> [Task goal]:
Your answer must consist of every line from the data below that includes the word "Define".

> [Records from a data collection]:
Content starts
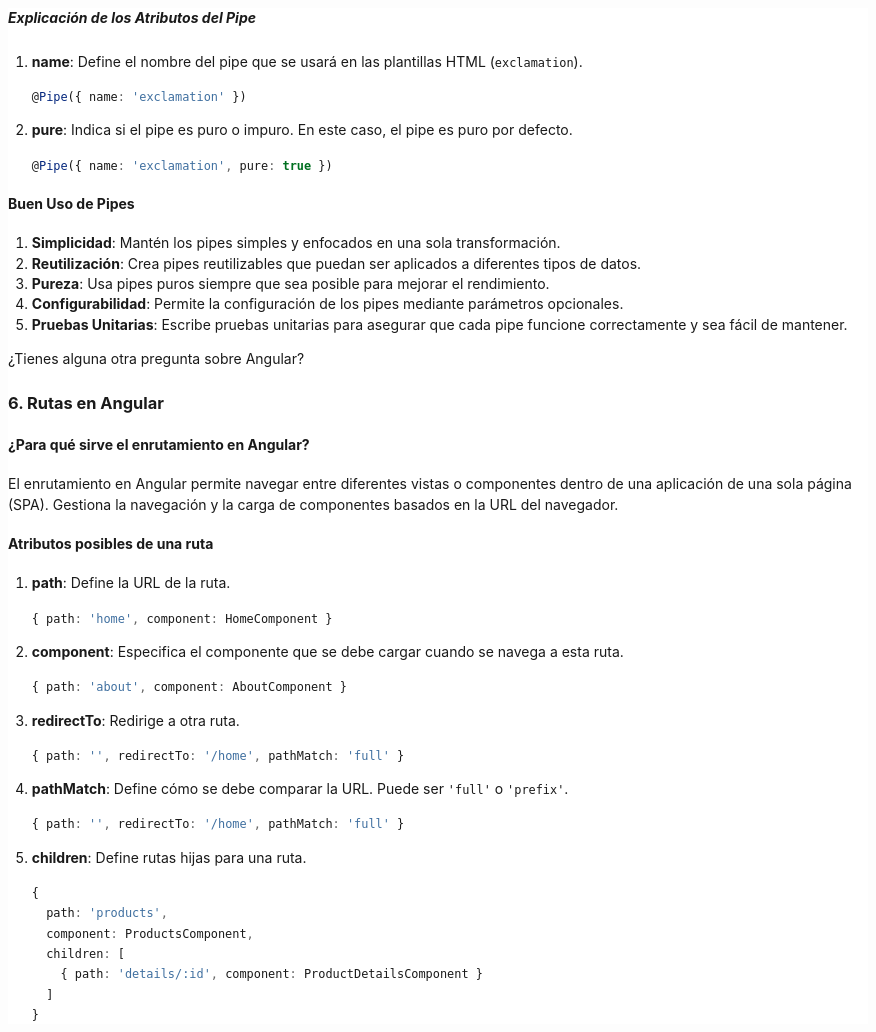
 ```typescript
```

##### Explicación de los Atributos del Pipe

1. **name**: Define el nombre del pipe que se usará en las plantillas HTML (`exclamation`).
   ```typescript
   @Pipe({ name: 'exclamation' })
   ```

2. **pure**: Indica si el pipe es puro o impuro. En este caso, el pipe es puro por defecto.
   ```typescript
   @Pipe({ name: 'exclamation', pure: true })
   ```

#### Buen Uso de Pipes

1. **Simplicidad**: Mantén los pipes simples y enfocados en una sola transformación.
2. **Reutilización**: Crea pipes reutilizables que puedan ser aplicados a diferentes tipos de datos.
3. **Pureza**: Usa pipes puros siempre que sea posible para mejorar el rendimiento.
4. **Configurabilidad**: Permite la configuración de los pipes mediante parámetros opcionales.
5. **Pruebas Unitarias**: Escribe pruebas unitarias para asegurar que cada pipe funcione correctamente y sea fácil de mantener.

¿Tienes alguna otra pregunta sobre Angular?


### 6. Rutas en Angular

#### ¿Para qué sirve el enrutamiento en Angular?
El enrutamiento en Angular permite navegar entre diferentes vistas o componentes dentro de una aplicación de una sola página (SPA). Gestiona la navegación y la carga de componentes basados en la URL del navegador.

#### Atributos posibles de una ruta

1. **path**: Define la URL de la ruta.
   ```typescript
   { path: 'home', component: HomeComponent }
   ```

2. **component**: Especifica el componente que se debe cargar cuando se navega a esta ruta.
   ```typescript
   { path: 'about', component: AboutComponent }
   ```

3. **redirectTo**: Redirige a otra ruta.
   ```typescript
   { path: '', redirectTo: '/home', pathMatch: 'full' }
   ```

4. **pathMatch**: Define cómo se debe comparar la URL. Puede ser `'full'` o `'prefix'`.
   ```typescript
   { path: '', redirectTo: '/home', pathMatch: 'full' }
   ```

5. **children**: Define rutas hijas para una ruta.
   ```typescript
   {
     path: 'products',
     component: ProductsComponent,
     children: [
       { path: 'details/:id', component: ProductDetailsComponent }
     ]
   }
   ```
Content ends
Content starts
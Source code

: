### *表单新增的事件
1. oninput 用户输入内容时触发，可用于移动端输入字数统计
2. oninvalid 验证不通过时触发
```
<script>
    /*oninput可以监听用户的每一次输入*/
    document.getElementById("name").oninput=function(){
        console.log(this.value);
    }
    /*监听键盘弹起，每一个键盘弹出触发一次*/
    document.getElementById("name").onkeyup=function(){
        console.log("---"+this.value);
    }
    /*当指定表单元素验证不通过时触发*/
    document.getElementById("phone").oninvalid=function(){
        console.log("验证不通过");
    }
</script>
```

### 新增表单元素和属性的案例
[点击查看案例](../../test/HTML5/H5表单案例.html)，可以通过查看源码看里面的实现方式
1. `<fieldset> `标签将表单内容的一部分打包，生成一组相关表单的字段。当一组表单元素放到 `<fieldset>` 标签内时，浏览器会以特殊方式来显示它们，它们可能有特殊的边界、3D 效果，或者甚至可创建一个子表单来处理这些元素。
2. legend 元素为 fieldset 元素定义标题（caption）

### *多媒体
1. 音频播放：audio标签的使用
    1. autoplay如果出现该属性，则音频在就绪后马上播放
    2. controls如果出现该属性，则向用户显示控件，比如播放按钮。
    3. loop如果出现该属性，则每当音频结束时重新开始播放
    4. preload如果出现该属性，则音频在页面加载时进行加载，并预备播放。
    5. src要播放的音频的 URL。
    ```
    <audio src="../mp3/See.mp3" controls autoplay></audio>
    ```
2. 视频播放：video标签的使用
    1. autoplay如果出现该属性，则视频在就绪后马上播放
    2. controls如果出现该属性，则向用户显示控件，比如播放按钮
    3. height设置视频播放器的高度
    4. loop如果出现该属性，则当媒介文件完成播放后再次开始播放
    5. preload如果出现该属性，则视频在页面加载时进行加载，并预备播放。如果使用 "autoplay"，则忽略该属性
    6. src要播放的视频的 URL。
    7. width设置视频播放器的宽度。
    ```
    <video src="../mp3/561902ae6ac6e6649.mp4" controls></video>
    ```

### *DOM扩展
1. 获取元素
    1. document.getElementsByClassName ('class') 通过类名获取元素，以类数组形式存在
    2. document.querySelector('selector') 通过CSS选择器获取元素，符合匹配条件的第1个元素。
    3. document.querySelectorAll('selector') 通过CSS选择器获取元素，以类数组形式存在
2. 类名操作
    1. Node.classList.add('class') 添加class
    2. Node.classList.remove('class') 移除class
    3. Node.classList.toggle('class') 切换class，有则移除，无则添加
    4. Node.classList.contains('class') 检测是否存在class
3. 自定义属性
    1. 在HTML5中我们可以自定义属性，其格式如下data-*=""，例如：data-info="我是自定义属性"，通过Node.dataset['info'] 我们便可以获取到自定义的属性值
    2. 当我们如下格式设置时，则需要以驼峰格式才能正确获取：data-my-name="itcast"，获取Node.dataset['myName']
Content ends
> [Result below]:
1. **name**: Define el nombre del pipe que se usará en las plantillas HTML (`exclamation`).
1. **path**: Define la URL de la ruta.
4. **pathMatch**: Define cómo se debe comparar la URL. Puede ser `'full'` o `'prefix'`.
5. **children**: Define rutas hijas para una ruta.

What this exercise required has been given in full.